SHANGHAI (Reuters) – As US investors dump shares in Chinese companies blacklisted by outgoing President Donald Trump, bargain hunters in China are taking the opposite side of the trade, waiting for a Joe Biden presidency to lift the investment ban stop.
On November 12, Trump signed an executive order governing U.S. investments in U.S. companies allegedly owned by the Chinese military.
The outgoing US president is considering expanding the blacklist of 35 companies to Alibaba and Tencent.
While US investors are in a hurry to sell shares in the sanctioned companies and their subsidiaries before the executive order takes effect on January 11, Chinese investors are entering.
Since the order was announced, Chinese mainland shares in the Hong Kong-listed shares of China Railway Construction Corp (CRCC) and CNOOC Ltd via the China-Hong Kong Connect have nearly tripled, according to exchange operator Hong Kong Exchanges and Clearing Ltd.
Other blacklisted stocks, including railroad equipment maker CRRC Corp., China Communications Construction Co. and semiconductor giant SMIC, also experienced heavy cash inflows.
Zhu Haifeng, a veteran Chinese retail investor, said he had hunted down CNOOC and CRRC, both of which have lost up to 27% since the Trump order.
“These are globally competitive companies and are China’s ‘name tags,'” Zhu said, which has a limited impact on the fundamentals of US sanctions.
Wan Chengshui, portfolio manager of Golden Eagle Fund Management Co. in Hangzhou, said he plans to increase his stake in Tencent as prices fall further.
“Trump has politicized everything in the name of national security. “When Biden takes office, I think things will start for the better,” Wan said, predicting that Trump’s executive order would be null and void and that sanctions against Tencent and Alibaba would not materialize.
Wan is not alone.
When Tencent fell nearly 5% in Hong Kong on Thursday after the news of the potential blacklist, Chinese investors plowed a net HK $ 4.6 billion ($ 593.29 million) into its shares via a cross-border trading channel, which it most actively traded stock makes the scheme that day.
Global index publishers MSCI, FTSE Russell and S&P Dow Jones Index have all tried to blacklist the effects of their global benchmarks, forcing passive investors to drop their investments.
Phillip Wool, head of investment solutions at Rayliant Global Advisors, said investors can find bargains if active investors plunge stocks to passive outflows in the foreground.
“Non-US investors will look at the prices of the shares that are falling and at some point decide that this is a buying opportunity,” Wool said.

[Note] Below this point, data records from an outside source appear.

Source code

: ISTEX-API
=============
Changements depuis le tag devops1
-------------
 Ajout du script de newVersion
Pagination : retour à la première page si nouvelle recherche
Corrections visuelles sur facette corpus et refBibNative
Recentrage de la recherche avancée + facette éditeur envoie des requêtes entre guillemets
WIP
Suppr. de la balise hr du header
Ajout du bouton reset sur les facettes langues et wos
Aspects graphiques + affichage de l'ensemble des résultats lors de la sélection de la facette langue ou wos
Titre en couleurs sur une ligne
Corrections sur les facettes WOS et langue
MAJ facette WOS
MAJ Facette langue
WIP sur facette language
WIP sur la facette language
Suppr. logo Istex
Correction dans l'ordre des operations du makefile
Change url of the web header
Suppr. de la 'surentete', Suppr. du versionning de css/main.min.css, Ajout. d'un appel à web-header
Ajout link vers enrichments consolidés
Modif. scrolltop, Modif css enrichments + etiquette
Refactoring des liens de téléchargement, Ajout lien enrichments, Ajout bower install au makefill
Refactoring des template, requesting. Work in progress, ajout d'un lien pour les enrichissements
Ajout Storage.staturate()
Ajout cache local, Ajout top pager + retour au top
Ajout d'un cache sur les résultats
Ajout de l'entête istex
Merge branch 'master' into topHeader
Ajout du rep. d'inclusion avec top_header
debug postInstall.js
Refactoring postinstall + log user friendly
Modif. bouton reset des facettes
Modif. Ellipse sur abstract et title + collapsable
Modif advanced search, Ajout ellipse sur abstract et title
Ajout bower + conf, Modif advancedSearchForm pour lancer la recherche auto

Uncertainty, meanwhile, hangs over the scope and implications of Trump’s executive order, while the gradual expansion of the list is still a mystery, Wool said.
Therefore, there is also a potential opportunity for active investors to convince the rest of the market about how the political situation will unfold. ‘
After the New York Stock Exchange turned around twice this month, he said he would remove three Chinese telecommunications companies.
Since the NYSE’s first delisting announcement on January 1, Chinese investors have been determined buyers. The continent’s holdings under Connect in China Mobile Ltd, China Telecom Corp Ltd and China Unicom Hong Kong Ltd, increased by 37%, 28% and 41% respectively.